We can conclude from these observations that: 1) the chest-wall muscles, where visible, normally present higher HbT and sharper edges in the image; 2) the glandular regions within the coverage of the optical detectors have a roughly 10% increase in the HbT images; 3) both fatty and dense breasts show less variation within the image than the heterogeneous group; 4) for some cases, a region of slightly decreased HbT can be seen partially overlapping on the glandular area around the central part of the breast.
C. Pressure Simulations
The presence of a decreased-HbT region in some images is a unique feature for this study and deserves further explanation. As we know, mammography scans are typically associated with applying large compression to the breast. It is reasonable to assume that the blood in the tissue is redistributed, driven by the gradient of tissue internal stress. In this case, we would expect lower-HbT content in the region where tissue stress is stronger.
The key component to validating the hypothesis above is to obtain the stress distribution and correlate it with optical images. To accurately model the breast under large deformation is fairly complicated and beyond the scope of this paper.
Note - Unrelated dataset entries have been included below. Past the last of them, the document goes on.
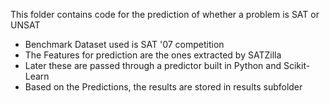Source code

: This folder contains code for the prediction of whether a problem is SAT or UNSAT
* Benchmark Dataset used is SAT '07 competition
* The Features for prediction are the ones extracted by SATZilla
* Later these are passed through a predictor built in Python and Scikit-Learn
* Based on the Predictions, the results are stored in results subfolder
In this section, a mechanical simulation is presented under simplified assumptions to qualitatively support our hypothesis.
The simulation was performed with multiphysics software ANSYS ED. The simulated breast geometry is shown in . It was created by cutting a sphere with a radius of 8 cm centered at the origin by three planes at
z = -3 cm,
z = 3 cm, and
y = 2 cm, respectively, and subsequently scaling the model in the
z axis by a factor of 5/6. The breast model was treated as a linear isotropic material with Young's modulus of 25 MPa and a Poisson constant of 0.48 (for semi-volume-preserving) [
56]. Two displacement boundary conditions were applied to the upper and bottom surfaces, respectively, with Δ
z = -0.2 cm at the top and Δ
z = 0.2 cm at the bottom. No constraints were applied for the
x and
y directions for the two flat surfaces and other surfaces.
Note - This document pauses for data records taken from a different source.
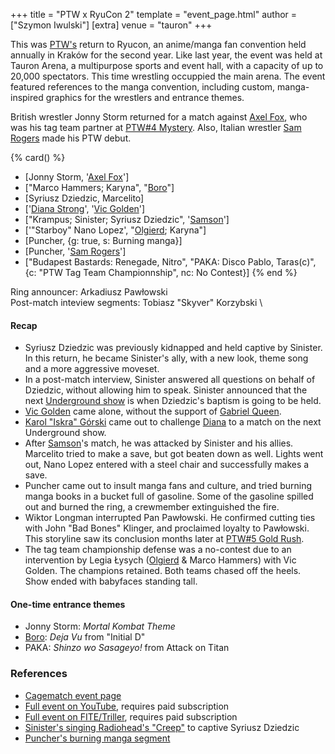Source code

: +++
title = "PTW x RyuCon 2"
template = "event_page.html"
author = ["Szymon Iwulski"]
[extra]
venue = "tauron"
+++

This was [PTW's](@/o/ptw.md) return to Ryucon, an anime/manga fan convention held annually in Kraków for the second year. Like last year, the event was held at Tauron Arena, a multipurpose sports and event hall, with a capacity of up to 20,000 spectators. This time wrestling occuppied the main arena. The event featured references to the manga convention, including custom, manga-inspired graphics for the wrestlers and entrance themes.

British wrestler Jonny Storm returned for a match against [Axel Fox](@/w/axel-fox.md), who was his tag team partner at [PTW#4 Mystery](@/e/2023-06-25-ptw-4-mystery.md). Also, Italian wrestler [Sam Rogers](@/w/sam-rogers.md) made his PTW debut.

{% card() %}
- [Jonny Storm, '[Axel Fox](@/w/axel-fox.md)']
- ["Marco Hammers; Karyna", "[Boro](@/w/boro.md)"]
- [Syriusz Dziedzic, Marcelito]
- ['[Diana Strong](@/w/diana-strong.md)', '[Vic Golden](@/w/vic-golden.md)']
- ["Krampus; Sinister; Syriusz Dziedzic", '[Samson](@/w/samson.md)']
- ['"Starboy" Nano Lopez', "[Olgierd](@/w/olgierd.md); Karyna"]
- [Puncher, {g: true, s: Burning manga}]
- [Puncher, '[Sam Rogers](@/w/sam-rogers.md)']
- ["Budapest Bastards: Renegade, Nitro", "PAKA: Disco Pablo, Taras(c)", {c: "PTW Tag
      Team Championnship", nc: No Contest}]
{% end %}

Ring announcer: Arkadiusz Pawłowski \
Post-match inteview segments: Tobiasz "Skyver" Korzybski \

#### Recap

* Syriusz Dziedzic was previously kidnapped and held captive by Sinister. In this return, he became Sinister's ally, with a new look, theme song and a more aggressive moveset.
* In a post-match interview, Sinister answered all questions on behalf of Dziedzic, without allowing him to speak. Sinister announced that the next [Underground show](@/e/2023-07-30-ptw-underground-16.md) is when Dziedzic's baptism is going to be held.
* [Vic Golden](@/w/vic-golden.md) came alone, without the support of [Gabriel Queen](@/w/gabriel-queen.md).
* [Karol "Iskra" Górski](@/w/iskra.md) came out to challenge [Diana](@/w/diana-strong.md) to a match on the next Underground show.
* After [Samson](@/w/samson.md)'s match, he was attacked by Sinister and his allies. Marcelito tried to make a save, but got beaten down as well. Lights went out, Nano Lopez entered with a steel chair and successfully makes a save.
* Puncher came out to insult manga fans and culture, and tried burning manga books in a bucket full of gasoline. Some of the gasoline spilled out and burned the ring, a crewmember extinguished the fire.
* Wiktor Longman interrupted Pan Pawłowski. He confirmed cutting ties with John "Bad Bones" Klinger, and proclaimed loyalty to Pawłowski. This storyline saw its conclusion months later at [PTW#5 Gold Rush](@/e/2024-02-03-ptw-5-gold-rush.md).
* The tag team championship defense was a no-contest due to an intervention by Legia Łysych ([Olgierd](@/w/olgierd.md) & Marco Hammers) with Vic Golden. The champions retained. Both teams chased off the heels. Show ended with babyfaces standing tall.

#### One-time entrance themes

- Jonny Storm: _Mortal Kombat Theme_
- [Boro](@/w/boro.md): _Deja Vu_ from "Initial D"
- PAKA: _Shinzo wo Sasageyo!_ from Attack on Titan

### References

* [Cagematch event page](https://www.cagematch.net/?id=1&nr=365969)
* [Full event on YouTube](https://www.youtube.com/watch?v=jOr7PhKb7xY&t=6971s), requires paid subscription
* [Full event on FITE/Triller](https://www.trillertv.com/watch/ptw-ryucon/2pddh/), requires paid subscription
* [Sinister's singing Radiohead's "Creep"](https://www.youtube.com/watch?v=WU5OTqZDUtY&pp=ygUOc2luaXN0ZXIgY3JlZXA%3D%22%3E) to captive Syriusz Dziedzic
* [Puncher's burning manga segment](https://www.youtube.com/watch?v=VZT7COlYlkI)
The von Mises stress plots on the (x,y) and (y,z) cross sections of the compressed breast are shown in . As hypothesized, the center part of the breast has higher stress than the periphery regions. Driven by the gradient of the internal stress, the blood in breast tissue will be “squeezed” away from the high-stress regions and results in the low HbT regions in the images shown in the previous section.
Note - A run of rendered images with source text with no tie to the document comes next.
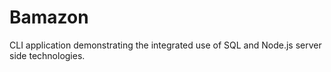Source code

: # Bamazon
CLI application demonstrating the integrated use of SQL and Node.js server side technologies.

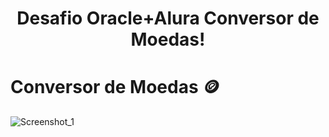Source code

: <h1 align="center">Desafio Oracle+Alura Conversor de Moedas! </h1>

#  Conversor de Moedas 🪙 

![Screenshot_1](https://user-images.githubusercontent.com/103079820/190703853-f2519274-4123-4b59-9a4e-71034a3b4fd8.png)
One must note that the simulation shown above presents a simplified view of the effect of compression on breast tissue. These static features of stress distribution provide a qualitative justification for the patterns of hemoglobin distribution observed in our reconstructed images. However, the establishment of pressure gradients due to external compression sets in motion several other processes [
25].
Immediately after breast compression, external force leads to an instant increase in interstitial fluid pressure in the breast sufficient to squeeze some of the blood out of the tissue and consequently leads to an immediate drop in overall blood volume. At the same time, breast tissue (and biological tissue in general) is visco-elastic [
56], meaning that the stress-strain response curve of breast tissue is different from that of linear elastic materials in that it exhibits “creeping” (relaxation) due to water movement and collagen matrix reorganization [
57], [
58]. Also, the breast has a heterogeneous internal structure composed of both higher stiffness fibroglandular tissue as well as less stiff adipose tissue. Furthermore, breast tumors have been shown to have even higher stiffness [
59] and interstitial pressure [
60] than normal breast tissue. The combined effect of these features is a dynamic stress redistribution following compression manifested by a partial return of blood to tissue and stress/strain transfer from the stiffer areas to the less stiff ones.
The additional complexities of the tissue compression response also represent an opportunity for identifying dynamic characteristics useful in cancer diagnosis. However, this is beyond the scope of the current publication.